TASK BRIEF
From the entries below, reproduce exactly the line containing "pitanja odgovarati čitko, kratko i precizno.", the line containing "spremnih procesa po", and every line in between, with nothing added.

RECORD EXCERPTS

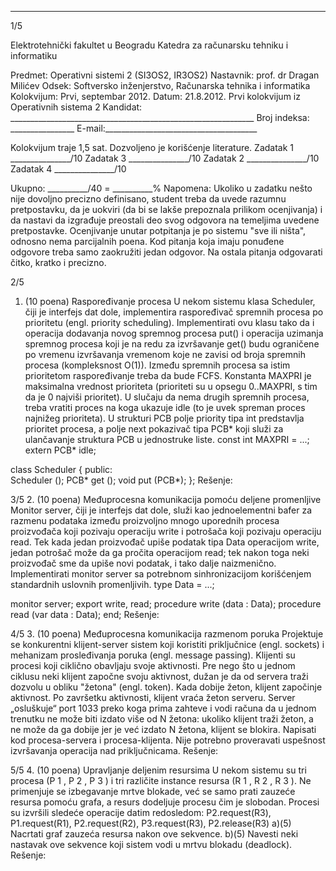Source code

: --------------------------------------------------------------------------------


1/5 
 
Elektrotehnički fakultet u Beogradu 
Katedra za računarsku tehniku i informatiku 
 
Predmet: Operativni sistemi 2 (SI3OS2, IR3OS2) 
Nastavnik: prof. dr Dragan Milićev 
Odsek: Softversko inženjerstvo, Računarska tehnika i informatika 
Kolokvijum: Prvi, septembar 2012. 
Datum: 21.8.2012. 
Prvi kolokvijum iz Operativnih sistema 2 
Kandidat: _____________________________________________________________ 
Broj indeksa: ________________  E-mail:______________________________________ 
 
Kolokvijum traje 1,5 sat. Dozvoljeno je korišćenje literature. 
Zadatak 1 _______________/10   Zadatak 3 _______________/10 
Zadatak 2 _______________/10   Zadatak 4 _______________/10 
 
Ukupno: __________/40 = __________% 
Napomena: Ukoliko u zadatku nešto nije dovoljno precizno definisano, student treba  da 
uvede razumnu pretpostavku, da je uokviri (da bi se lakše prepoznala prilikom ocenjivanja) i 
da  nastavi  da  izgrađuje  preostali  deo  svog  odgovora  na  temeljima  uvedene  pretpostavke. 
Ocenjivanje unutar potpitanja je po sistemu "sve ili ništa", odnosno  nema  parcijalnih  poena. 
Kod pitanja koja imaju ponuđene odgovore treba samo zaokružiti jedan  odgovor.  Na  ostala 
pitanja odgovarati čitko, kratko i precizno. 
 

2/5 
1. (10 poena) Raspoređivanje procesa 
U  nekom  sistemu  klasa Scheduler,  čiji  je  interfejs  dat  dole,  implementira  raspoređivač 
spremnih procesa po prioritetu (engl. priority scheduling). Implementirati ovu klasu tako da i 
operacija  dodavanja  novog  spremnog  procesa put() i  operacija  uzimanja  spremnog  procesa 
koji je na redu za izvršavanje get() budu ograničene po vremenu izvršavanja vremenom koje 
ne zavisi od broja spremnih procesa (kompleksnost O(1)). Između spremnih procesa sa istim 
prioritetom raspoređivanje treba da bude FCFS. Konstanta MAXPRI je  maksimalna  vrednost 
prioriteta (prioriteti su u opsegu 0..MAXPRI, s tim da je 0 najviši prioritet). U slučaju da nema 
drugih spremnih procesa, treba vratiti proces na koga ukazuje idle (to je uvek spreman proces 
najnižeg prioriteta). U  strukturi PCB polje priority tipa int predstavlja  prioritet procesa,  a 
polje next pokazivač tipa PCB* koji služi za ulančavanje struktura PCB u jednostruke liste. 
const int MAXPRI = ...; 
extern PCB* idle; 
 
class Scheduler { 
public:  
  Scheduler (); 
  PCB* get (); 
  void put (PCB*); 
}; 
Rešenje: 
 

3/5 
2. (10 poena) Međuprocesna komunikacija pomoću deljene promenljive 
Monitor server, čiji je interfejs dat dole, služi kao jednoelementni bafer za razmenu podataka 
između proizvoljno mnogo uporednih procesa proizvođača koji pozivaju operaciju write i 
potrošača koji pozivaju operaciju read.  Tek  kada  jedan proizvođač upiše podatak tipa Data 
operacijom write, jedan potrošač može da ga pročita operacijom read;  tek  nakon  toga neki 
proizvođač  sme  da  upiše  novi  podatak,  i  tako  dalje  naizmenično.  Implementirati  monitor 
server sa potrebnom sinhronizacijom korišćenjem standardnih uslovnih promenljivih. 
type Data = ...; 
 
monitor server; 
  export write, read; 
  procedure write (data : Data); 
  procedure read (var data : Data); 
end; 
Rešenje: 
 

4/5 
3. (10 poena) Međuprocesna komunikacija razmenom poruka 
Projektuje  se  konkurentni  klijent-server  sistem  koji  koristiti  priključnice  (engl. sockets)  i 
mehanizam prosleđivanja poruka (engl. message  passing). Klijenti su procesi koji ciklično 
obavljaju svoje aktivnosti. Pre nego što u jednom ciklusu neki klijent započne svoju aktivnost, 
dužan je da od servera traži dozvolu u obliku "žetona" (engl. token). Kada dobije žeton, klijent 
započinje aktivnost. Po završetku aktivnosti, klijent vraća žeton serveru. Server „osluškuje“ 
port  1033  preko  koga  prima  zahteve  i vodi računa da u jednom trenutku ne može biti izdato 
više od N žetona: ukoliko klijent traži žeton, a ne može da ga dobije jer je već izdato N 
žetona,  klijent  se  blokira.  Napisati kod  procesa-servera  i  procesa-klijenta.  Nije  potrebno 
proveravati uspešnost izvršavanja operacija nad priključnicama. 
Rešenje: 
 

5/5 
4. (10 poena) Upravljanje deljenim resursima 
U  nekom  sistemu  su  tri  procesa  (P
1
, P
2
, P
3
) i tri različite instance resursa (R
1
, R
2
, R
3
). Ne 
primenjuje se izbegavanje mrtve blokade, već se samo prati zauzeće resursa pomoću grafa, a 
resurs  dodeljuje  procesu  čim  je  slobodan.   Procesi  su  izvršili  sledeće  operacije   datim 
redosledom: 
P2.request(R3), P1.request(R1), P2.request(R2), P3.request(R3), P2.release(R3) 
a)(5) Nacrtati graf zauzeća resursa nakon ove sekvence. 
b)(5) Navesti neki nastavak ove sekvence koji sistem vodi u mrtvu blokadu (deadlock). 
Rešenje:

TASK OUTPUT
pitanja odgovarati čitko, kratko i precizno. 
 

2/5 
1. (10 poena) Raspoređivanje procesa 
U  nekom  sistemu  klasa Scheduler,  čiji  je  interfejs  dat  dole,  implementira  raspoređivač 
spremnih procesa po prioritetu (engl. priority scheduling). Implementirati ovu klasu tako da i 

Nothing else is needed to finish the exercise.